Other cells sit in G0 but can be pulled back into active division when needed. T lymphocytes, a type of immune cell, are a good example. Most circulate in a truly quiescent state until they encounter a threat. When activated through specific receptor signals, they commit to re-entering the cell cycle within about 3 to 5 hours and begin dividing rapidly through mitosis to mount an immune response.
When Mitosis Goes Wrong: Cancer
Cancer is fundamentally a disease of uncontrolled mitosis. Normal cells pass through a series of internal checkpoints before they’re allowed to divide. Protein signals assess whether the DNA has been copied correctly, whether the cell is large enough, and whether conditions are right for division. If something is off, the cell cycle stalls until the problem is fixed or the cell self-destructs.

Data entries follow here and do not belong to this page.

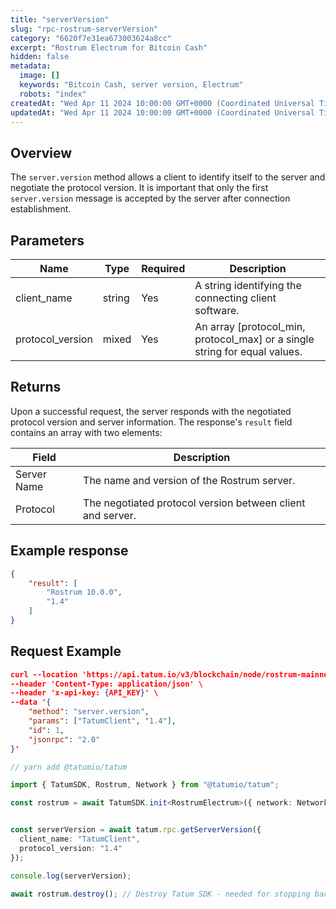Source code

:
 ```yaml
---
title: "serverVersion"
slug: "rpc-rostrum-serverVersion"
category: "6620f7e31ea673003624a8cc"
excerpt: "Rostrum Electrum for Bitcoin Cash"
hidden: false
metadata:
  image: []
  keywords: "Bitcoin Cash, server version, Electrum"
  robots: "index"
createdAt: "Wed Apr 11 2024 10:00:00 GMT+0000 (Coordinated Universal Time)"
updatedAt: "Wed Apr 11 2024 10:00:00 GMT+0000 (Coordinated Universal Time)"
---
```


## Overview

The `server.version` method allows a client to identify itself to the server and negotiate the protocol version. It is important that only the first `server.version` message is accepted by the server after connection establishment.

## Parameters

| Name              | Type   | Required | Description                                                                 |
| ----------------- | ------ | -------- | --------------------------------------------------------------------------- |
| client_name       | string | Yes      | A string identifying the connecting client software.                        |
| protocol_version  | mixed  | Yes      | An array [protocol_min, protocol_max] or a single string for equal values.  |

## Returns

Upon a successful request, the server responds with the negotiated protocol version and server information. The response's `result` field contains an array with two elements:

| Field       | Description                                           |
| ----------- | ----------------------------------------------------- |
| Server Name | The name and version of the Rostrum server.           |
| Protocol    | The negotiated protocol version between client and server. |

## Example response

```json
{
    "result": [
        "Rostrum 10.0.0",
        "1.4"
    ]
}
```
## Request Example

```json cURL
curl --location 'https://api.tatum.io/v3/blockchain/node/rostrum-mainnet/' \
--header 'Content-Type: application/json' \
--header 'x-api-key: {API_KEY}' \
--data '{
    "method": "server.version",
    "params": ["TatumClient", "1.4"],
    "id": 1,
    "jsonrpc": "2.0"
}'
```
```typescript
// yarn add @tatumio/tatum

import { TatumSDK, Rostrum, Network } from "@tatumio/tatum";

const rostrum = await TatumSDK.init<RostrumElectrum>({ network: Network.ROSTRUM_MAINNET });


const serverVersion = await tatum.rpc.getServerVersion({
  client_name: "TatumClient",
  protocol_version: "1.4"
});

console.log(serverVersion);

await rostrum.destroy(); // Destroy Tatum SDK - needed for stopping background jobs

```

Cancer cells bypass these checkpoints. They divide when they shouldn’t, accumulating mutations that further accelerate their growth. Pathologists measure this by counting mitotic figures, cells caught in the act of dividing, in tumor tissue samples. For melanoma, the number of dividing cells per square millimeter of tumor is an independent predictor of survival. A threshold of at least 1 dividing cell per square millimeter marks a significant jump in risk. For certain gut and pancreatic tumors, the World Health Organization grades severity partly by mitotic count: fewer than 2 dividing cells per 10 high-power microscope fields is grade 1 (low), 2 to 20 is grade 2, and more than 20 is grade 3, the most aggressive category.
The difference between healthy mitosis and cancerous mitosis isn’t the mechanism itself. The same machinery of chromosome duplication and cell splitting is at work. The difference is that normal cells divide only when told to, and cancer cells have lost the ability to listen.